((
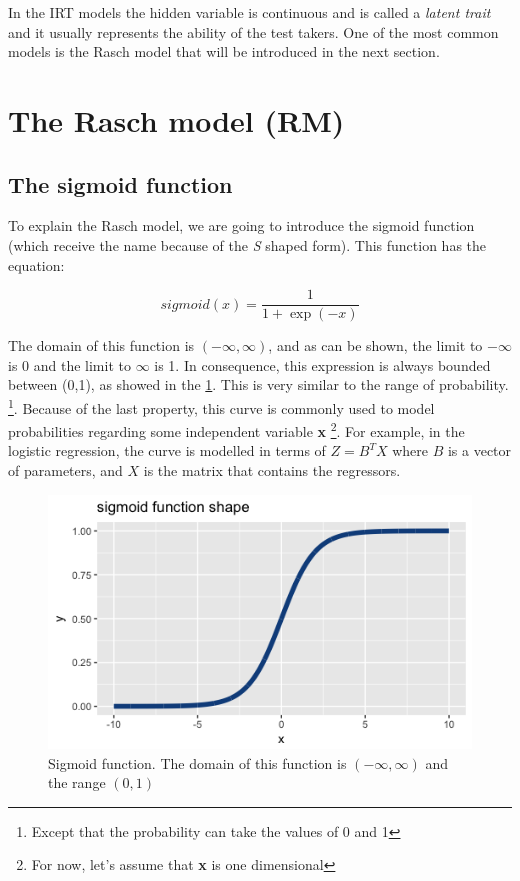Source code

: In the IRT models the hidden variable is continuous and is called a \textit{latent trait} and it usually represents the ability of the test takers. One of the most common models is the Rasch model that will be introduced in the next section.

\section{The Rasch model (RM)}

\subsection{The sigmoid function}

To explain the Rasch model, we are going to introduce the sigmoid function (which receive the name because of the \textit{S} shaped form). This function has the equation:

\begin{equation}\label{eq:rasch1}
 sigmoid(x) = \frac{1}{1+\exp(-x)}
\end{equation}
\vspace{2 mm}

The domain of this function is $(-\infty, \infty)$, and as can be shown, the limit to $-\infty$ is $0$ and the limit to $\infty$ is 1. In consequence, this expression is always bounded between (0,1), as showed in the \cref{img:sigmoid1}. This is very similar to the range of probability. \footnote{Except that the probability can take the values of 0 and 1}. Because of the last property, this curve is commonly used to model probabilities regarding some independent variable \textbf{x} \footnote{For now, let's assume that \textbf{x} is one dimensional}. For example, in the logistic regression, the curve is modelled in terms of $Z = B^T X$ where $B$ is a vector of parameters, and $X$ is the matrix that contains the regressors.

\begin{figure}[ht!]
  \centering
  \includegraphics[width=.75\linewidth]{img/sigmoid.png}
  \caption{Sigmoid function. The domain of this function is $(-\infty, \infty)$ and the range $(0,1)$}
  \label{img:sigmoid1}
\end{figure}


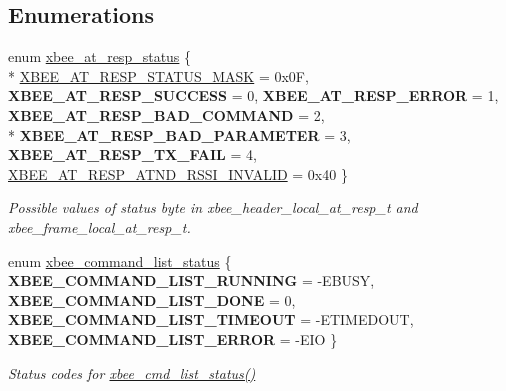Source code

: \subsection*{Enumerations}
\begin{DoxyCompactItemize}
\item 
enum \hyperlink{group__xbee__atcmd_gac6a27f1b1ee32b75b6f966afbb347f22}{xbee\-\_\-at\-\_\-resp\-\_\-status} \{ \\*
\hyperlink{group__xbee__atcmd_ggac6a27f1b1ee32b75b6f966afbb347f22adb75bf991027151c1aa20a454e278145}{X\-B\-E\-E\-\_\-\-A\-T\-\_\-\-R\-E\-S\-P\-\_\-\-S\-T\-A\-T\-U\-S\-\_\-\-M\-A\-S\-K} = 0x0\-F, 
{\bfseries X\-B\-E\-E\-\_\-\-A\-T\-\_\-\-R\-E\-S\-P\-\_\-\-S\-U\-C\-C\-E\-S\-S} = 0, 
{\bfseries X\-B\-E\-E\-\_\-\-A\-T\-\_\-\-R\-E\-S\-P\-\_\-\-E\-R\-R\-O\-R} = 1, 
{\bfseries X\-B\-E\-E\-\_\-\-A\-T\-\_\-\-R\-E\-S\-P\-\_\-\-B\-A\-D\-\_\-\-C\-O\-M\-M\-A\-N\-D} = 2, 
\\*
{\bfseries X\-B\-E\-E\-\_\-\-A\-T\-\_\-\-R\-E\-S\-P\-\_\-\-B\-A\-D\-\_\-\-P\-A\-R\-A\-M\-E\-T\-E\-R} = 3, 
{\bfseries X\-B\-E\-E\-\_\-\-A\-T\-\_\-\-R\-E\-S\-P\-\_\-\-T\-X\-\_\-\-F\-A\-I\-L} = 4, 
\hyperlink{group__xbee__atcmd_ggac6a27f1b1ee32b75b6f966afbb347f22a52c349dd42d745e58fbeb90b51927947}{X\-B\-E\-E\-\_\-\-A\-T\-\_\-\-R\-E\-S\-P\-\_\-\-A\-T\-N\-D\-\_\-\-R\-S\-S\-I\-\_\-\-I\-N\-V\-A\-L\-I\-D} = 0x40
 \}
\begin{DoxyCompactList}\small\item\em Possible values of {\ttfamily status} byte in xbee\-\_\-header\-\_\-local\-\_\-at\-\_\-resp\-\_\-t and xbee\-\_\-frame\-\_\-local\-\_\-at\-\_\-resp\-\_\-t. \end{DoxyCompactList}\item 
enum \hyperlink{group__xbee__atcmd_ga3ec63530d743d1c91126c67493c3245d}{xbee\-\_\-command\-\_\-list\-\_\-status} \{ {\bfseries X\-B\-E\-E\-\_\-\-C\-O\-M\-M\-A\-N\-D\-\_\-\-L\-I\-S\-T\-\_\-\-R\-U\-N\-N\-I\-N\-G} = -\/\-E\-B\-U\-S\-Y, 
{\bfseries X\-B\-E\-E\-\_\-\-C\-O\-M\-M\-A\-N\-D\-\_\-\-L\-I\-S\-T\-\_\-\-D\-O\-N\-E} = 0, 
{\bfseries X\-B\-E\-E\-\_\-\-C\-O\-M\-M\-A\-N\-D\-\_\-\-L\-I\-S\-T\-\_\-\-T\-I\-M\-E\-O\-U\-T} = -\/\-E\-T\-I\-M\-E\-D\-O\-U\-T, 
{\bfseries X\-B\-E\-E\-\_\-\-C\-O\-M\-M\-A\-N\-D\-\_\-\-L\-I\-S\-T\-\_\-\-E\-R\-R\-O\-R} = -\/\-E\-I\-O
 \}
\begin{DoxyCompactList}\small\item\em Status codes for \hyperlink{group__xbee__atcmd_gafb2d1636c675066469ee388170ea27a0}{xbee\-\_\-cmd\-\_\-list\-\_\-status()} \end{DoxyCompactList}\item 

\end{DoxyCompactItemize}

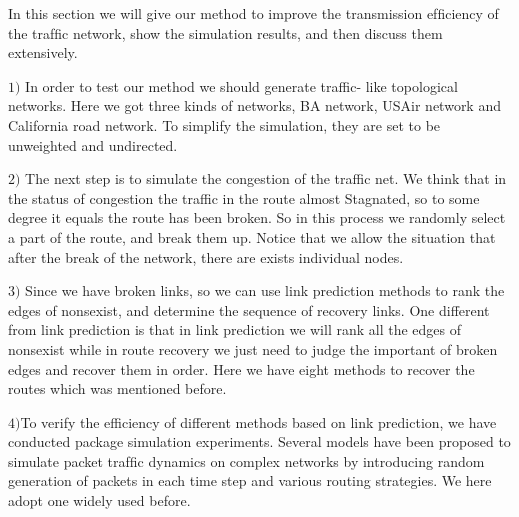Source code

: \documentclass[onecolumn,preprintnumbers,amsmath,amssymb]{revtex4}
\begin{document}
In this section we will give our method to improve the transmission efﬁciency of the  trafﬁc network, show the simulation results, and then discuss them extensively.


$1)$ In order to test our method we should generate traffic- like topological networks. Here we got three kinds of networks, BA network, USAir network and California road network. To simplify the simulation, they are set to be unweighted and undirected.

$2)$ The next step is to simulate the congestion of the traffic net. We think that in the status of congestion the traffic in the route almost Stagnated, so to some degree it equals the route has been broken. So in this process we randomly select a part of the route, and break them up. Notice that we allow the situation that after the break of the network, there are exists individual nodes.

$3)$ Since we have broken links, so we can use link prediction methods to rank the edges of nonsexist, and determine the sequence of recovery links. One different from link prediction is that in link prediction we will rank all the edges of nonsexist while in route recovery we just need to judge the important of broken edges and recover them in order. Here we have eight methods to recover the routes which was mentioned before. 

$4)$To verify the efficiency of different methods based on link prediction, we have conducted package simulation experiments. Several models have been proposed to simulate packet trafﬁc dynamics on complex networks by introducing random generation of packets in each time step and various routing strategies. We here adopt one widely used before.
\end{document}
))
*INSTRUCTIONS TO FOLLOW*. Return the records above verbatim, leaving out images.

*RESPONSE*.
Source code

: In the IRT models the hidden variable is continuous and is called a \textit{latent trait} and it usually represents the ability of the test takers. One of the most common models is the Rasch model that will be introduced in the next section.

\section{The Rasch model (RM)}

\subsection{The sigmoid function}

To explain the Rasch model, we are going to introduce the sigmoid function (which receive the name because of the \textit{S} shaped form). This function has the equation:

\begin{equation}\label{eq:rasch1}
 sigmoid(x) = \frac{1}{1+\exp(-x)}
\end{equation}
\vspace{2 mm}

The domain of this function is $(-\infty, \infty)$, and as can be shown, the limit to $-\infty$ is $0$ and the limit to $\infty$ is 1. In consequence, this expression is always bounded between (0,1), as showed in the \cref{img:sigmoid1}. This is very similar to the range of probability. \footnote{Except that the probability can take the values of 0 and 1}. Because of the last property, this curve is commonly used to model probabilities regarding some independent variable \textbf{x} \footnote{For now, let's assume that \textbf{x} is one dimensional}. For example, in the logistic regression, the curve is modelled in terms of $Z = B^T X$ where $B$ is a vector of parameters, and $X$ is the matrix that contains the regressors.

\begin{figure}[ht!]
  \centering
  \includegraphics[width=.75\linewidth]{img/sigmoid.png}
  \caption{Sigmoid function. The domain of this function is $(-\infty, \infty)$ and the range $(0,1)$}
  \label{img:sigmoid1}
\end{figure}


Source code

: \subsection*{Enumerations}
\begin{DoxyCompactItemize}
\item 
enum \hyperlink{group__xbee__atcmd_gac6a27f1b1ee32b75b6f966afbb347f22}{xbee\-\_\-at\-\_\-resp\-\_\-status} \{ \\*
\hyperlink{group__xbee__atcmd_ggac6a27f1b1ee32b75b6f966afbb347f22adb75bf991027151c1aa20a454e278145}{X\-B\-E\-E\-\_\-\-A\-T\-\_\-\-R\-E\-S\-P\-\_\-\-S\-T\-A\-T\-U\-S\-\_\-\-M\-A\-S\-K} = 0x0\-F, 
{\bfseries X\-B\-E\-E\-\_\-\-A\-T\-\_\-\-R\-E\-S\-P\-\_\-\-S\-U\-C\-C\-E\-S\-S} = 0, 
{\bfseries X\-B\-E\-E\-\_\-\-A\-T\-\_\-\-R\-E\-S\-P\-\_\-\-E\-R\-R\-O\-R} = 1, 
{\bfseries X\-B\-E\-E\-\_\-\-A\-T\-\_\-\-R\-E\-S\-P\-\_\-\-B\-A\-D\-\_\-\-C\-O\-M\-M\-A\-N\-D} = 2, 
\\*
{\bfseries X\-B\-E\-E\-\_\-\-A\-T\-\_\-\-R\-E\-S\-P\-\_\-\-B\-A\-D\-\_\-\-P\-A\-R\-A\-M\-E\-T\-E\-R} = 3, 
{\bfseries X\-B\-E\-E\-\_\-\-A\-T\-\_\-\-R\-E\-S\-P\-\_\-\-T\-X\-\_\-\-F\-A\-I\-L} = 4, 
\hyperlink{group__xbee__atcmd_ggac6a27f1b1ee32b75b6f966afbb347f22a52c349dd42d745e58fbeb90b51927947}{X\-B\-E\-E\-\_\-\-A\-T\-\_\-\-R\-E\-S\-P\-\_\-\-A\-T\-N\-D\-\_\-\-R\-S\-S\-I\-\_\-\-I\-N\-V\-A\-L\-I\-D} = 0x40
 \}
\begin{DoxyCompactList}\small\item\em Possible values of {\ttfamily status} byte in xbee\-\_\-header\-\_\-local\-\_\-at\-\_\-resp\-\_\-t and xbee\-\_\-frame\-\_\-local\-\_\-at\-\_\-resp\-\_\-t. \end{DoxyCompactList}\item 
enum \hyperlink{group__xbee__atcmd_ga3ec63530d743d1c91126c67493c3245d}{xbee\-\_\-command\-\_\-list\-\_\-status} \{ {\bfseries X\-B\-E\-E\-\_\-\-C\-O\-M\-M\-A\-N\-D\-\_\-\-L\-I\-S\-T\-\_\-\-R\-U\-N\-N\-I\-N\-G} = -\/\-E\-B\-U\-S\-Y, 
{\bfseries X\-B\-E\-E\-\_\-\-C\-O\-M\-M\-A\-N\-D\-\_\-\-L\-I\-S\-T\-\_\-\-D\-O\-N\-E} = 0, 
{\bfseries X\-B\-E\-E\-\_\-\-C\-O\-M\-M\-A\-N\-D\-\_\-\-L\-I\-S\-T\-\_\-\-T\-I\-M\-E\-O\-U\-T} = -\/\-E\-T\-I\-M\-E\-D\-O\-U\-T, 
{\bfseries X\-B\-E\-E\-\_\-\-C\-O\-M\-M\-A\-N\-D\-\_\-\-L\-I\-S\-T\-\_\-\-E\-R\-R\-O\-R} = -\/\-E\-I\-O
 \}
\begin{DoxyCompactList}\small\item\em Status codes for \hyperlink{group__xbee__atcmd_gafb2d1636c675066469ee388170ea27a0}{xbee\-\_\-cmd\-\_\-list\-\_\-status()} \end{DoxyCompactList}\item 

\end{DoxyCompactItemize}

Source code

: \documentclass[onecolumn,preprintnumbers,amsmath,amssymb]{revtex4}
\begin{document}
In this section we will give our method to improve the transmission efﬁciency of the  trafﬁc network, show the simulation results, and then discuss them extensively.


$1)$ In order to test our method we should generate traffic- like topological networks. Here we got three kinds of networks, BA network, USAir network and California road network. To simplify the simulation, they are set to be unweighted and undirected.

$2)$ The next step is to simulate the congestion of the traffic net. We think that in the status of congestion the traffic in the route almost Stagnated, so to some degree it equals the route has been broken. So in this process we randomly select a part of the route, and break them up. Notice that we allow the situation that after the break of the network, there are exists individual nodes.

$3)$ Since we have broken links, so we can use link prediction methods to rank the edges of nonsexist, and determine the sequence of recovery links. One different from link prediction is that in link prediction we will rank all the edges of nonsexist while in route recovery we just need to judge the important of broken edges and recover them in order. Here we have eight methods to recover the routes which was mentioned before. 

$4)$To verify the efficiency of different methods based on link prediction, we have conducted package simulation experiments. Several models have been proposed to simulate packet trafﬁc dynamics on complex networks by introducing random generation of packets in each time step and various routing strategies. We here adopt one widely used before.
\end{document}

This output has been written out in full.